Measuring the flattest surfaces in the Universe: roughness measurements with AFM

Surface roughness plays a significant role in many mechanical properties such as friction and adhesion, in surface reactivity, in the substrate quality of semi-conductors as well as the surface interaction with electromagnetic waves, in particularly ultraviolet (UV) light and X-ray. 



Accurate quantitative analysis of surface roughness is therefore essential to qualify the functionality and appearance of a surface and is thus important to quantify accurately.

The AFM is uniquely suited to measure roughness accurately in the high spatial frequency range (HSFR) taking advantage of its high lateral and vertical resolution. With unparalleled resolution below 10 nm in the x and y-axis and <50 pm system noise in the z-axis, the AFM can measure 3D maps and roughness at the highest spatial frequency range below 100 pm. While multiple roughness parameters can be extracted from the data, the most common being the standard deviation of heights (Sq).

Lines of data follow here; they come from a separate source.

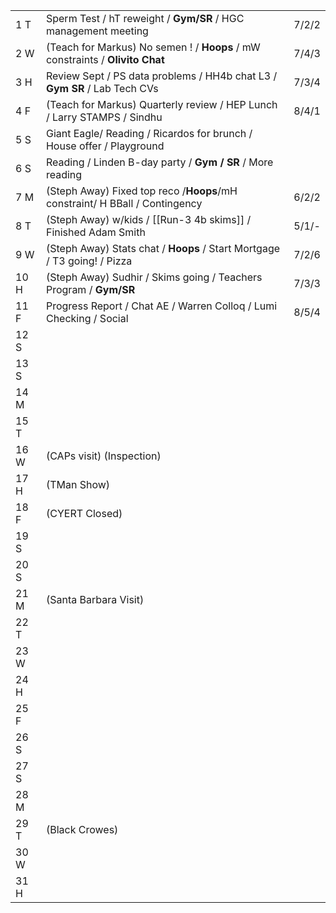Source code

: |      |                                                                               |       |
| ---- | ----------------------------------------------------------------------------- | ----- |
| 1  T | Sperm Test /  hT reweight / **Gym/SR** / HGC management meeting               | 7/2/2 |
| 2  W | (Teach for Markus) No semen ! / **Hoops** / mW constraints / **Olivito Chat** | 7/4/3 |
| 3  H | Review Sept / PS data problems / HH4b chat L3 / **Gym SR** / Lab Tech CVs     | 7/3/4 |
| 4  F | (Teach for Markus) Quarterly review / HEP Lunch / Larry STAMPS / Sindhu       | 8/4/1 |
| 5  S | Giant Eagle/ Reading / Ricardos for brunch / House offer / Playground         |       |
| 6  S | Reading / Linden B-day party / **Gym / SR** / More reading                    |       |
| 7  M | (Steph Away) Fixed top reco /**Hoops**/mH constraint/ H BBall / Contingency   | 6/2/2 |
| 8  T | (Steph Away) w/kids / [[Run-3 4b skims]] / Finished Adam Smith                | 5/1/- |
| 9  W | (Steph Away) Stats chat / **Hoops** / Start Mortgage / T3 going! / Pizza      | 7/2/6 |
| 10 H | (Steph Away) Sudhir / Skims going / Teachers Program / **Gym/SR**             | 7/3/3 |
| 11 F | Progress Report / Chat AE / Warren Colloq / Lumi Checking / Social            | 8/5/4 |
| 12 S |                                                                               |       |
| 13 S |                                                                               |       |
| 14 M |                                                                               |       |
| 15 T |                                                                               |       |
| 16 W | (CAPs visit) (Inspection)                                                     |       |
| 17 H | (TMan Show)                                                                   |       |
| 18 F | (CYERT Closed)                                                                |       |
| 19 S |                                                                               |       |
| 20 S |                                                                               |       |
| 21 M | (Santa Barbara Visit)                                                         |       |
| 22 T |                                                                               |       |
| 23 W |                                                                               |       |
| 24 H |                                                                               |       |
| 25 F |                                                                               |       |
| 26 S |                                                                               |       |
| 27 S |                                                                               |       |
| 28 M |                                                                               |       |
| 29 T | (Black Crowes)                                                                |       |
| 30 W |                                                                               |       |
| 31 H |                                                                               |       |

The AFM measurement is sufficiently accurately that the roughness can be corrected for the system noise. When comparing roughness values among images or samples, it is important to note that imaging parameters such as scan size and resolution are selected carefully and that the parameters are kept constant that govern the AFM tip-sample interaction. Finally, the noise floor of the AFM system must be well below the roughness of the sample, which is demanding for smooth samples.

Finally, to analyze samples with large dimensions or that are not flat, special stage designs are required that not only reach the desired system noise specifications, but also fulfill other requirements concerning safety or EUV compatibility.